The researchers made a sample of nearly 300 listed companies and analyzed the links between executive compensation and their performance on certain issues such as CSR or the resilience of the firms at the time of the 2008 economic crisis.

Their work showed that the better-paid managers are, the less the company tends to invest in social and environmental issues (CSR issues). As a result, the company is generally less prepared to face systemic shocks. In fact, some examples of this can be found in the way many companies reacted to the 2008 financial crisis.

According to the researchers, the significant remuneration of certain leaders is the sign of a certain form of “greed”. Indeed, CEOs and high level executives have a significant influence in establishing their own remuneration, in particular exceptional remuneration. But is this something good?

Compensation: A Sign of Executives’ “Greed”

The remuneration of high-level executives can sometimes be disproportionately higher compared to other managers in similar companies. In these cases, there’s a high (and real) risk these executives are having greedy behaviors and seeking to maximize their own wealth. This becomes even more obvious when part of the compensation comes from bonuses that are unrelated to a company’s performance.

Researchers then observed the companies led by such executives tend to have lower budgets to develop sustainability actions or to develop impact analysis that would be important to decrease long-term business risks. Instead, these execs are looking to maximize their own earnings and more they are reluctant to invest in initiatives that don’t maximize short-term profit.
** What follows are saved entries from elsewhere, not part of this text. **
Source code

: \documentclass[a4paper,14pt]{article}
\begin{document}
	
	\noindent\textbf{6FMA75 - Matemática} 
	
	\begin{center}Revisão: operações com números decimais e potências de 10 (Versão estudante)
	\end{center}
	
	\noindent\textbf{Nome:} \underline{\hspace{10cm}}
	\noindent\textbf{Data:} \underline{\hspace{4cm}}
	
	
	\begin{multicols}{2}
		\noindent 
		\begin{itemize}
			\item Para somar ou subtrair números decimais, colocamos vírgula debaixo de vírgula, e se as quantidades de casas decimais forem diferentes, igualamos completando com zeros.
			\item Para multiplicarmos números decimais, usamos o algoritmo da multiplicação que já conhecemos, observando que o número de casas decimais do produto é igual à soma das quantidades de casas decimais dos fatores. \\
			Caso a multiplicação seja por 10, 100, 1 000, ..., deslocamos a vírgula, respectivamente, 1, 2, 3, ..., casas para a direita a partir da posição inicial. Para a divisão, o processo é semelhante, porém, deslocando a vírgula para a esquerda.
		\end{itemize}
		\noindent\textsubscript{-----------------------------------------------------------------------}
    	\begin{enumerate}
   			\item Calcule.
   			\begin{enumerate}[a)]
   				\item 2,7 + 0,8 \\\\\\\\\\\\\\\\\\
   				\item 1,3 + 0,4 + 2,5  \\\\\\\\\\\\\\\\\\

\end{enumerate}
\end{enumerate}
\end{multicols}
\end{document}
In this way, it is safe to say that a top exec with a disproportionally high remuneration tends to undermine a firm’s long-term resilience. And there’s likely a positive feedback loop: greedy executives are better paid, and large rewards tend to increase their greed.

Executive Compensation, Resilience, and Responding to Crises

The study’s researchers even further as to say that the existence of significant bonuses in executive compensation is a lever that encourages executives to neglect their stakeholders and CSR investments.

It is, therefore, a way to modulate the commitment of companies: if the compensation of managers was less strongly linked to short-term performance, they would have a greater interest in long-term issues. As a result, the sacrifice of sustainable-development initiatives over short-term profitability would likely decrease.

As a result, companies would then be more likely to become more resilient, more committed, and less fragile in the event of a crisis… Like the one we are currently experiencing.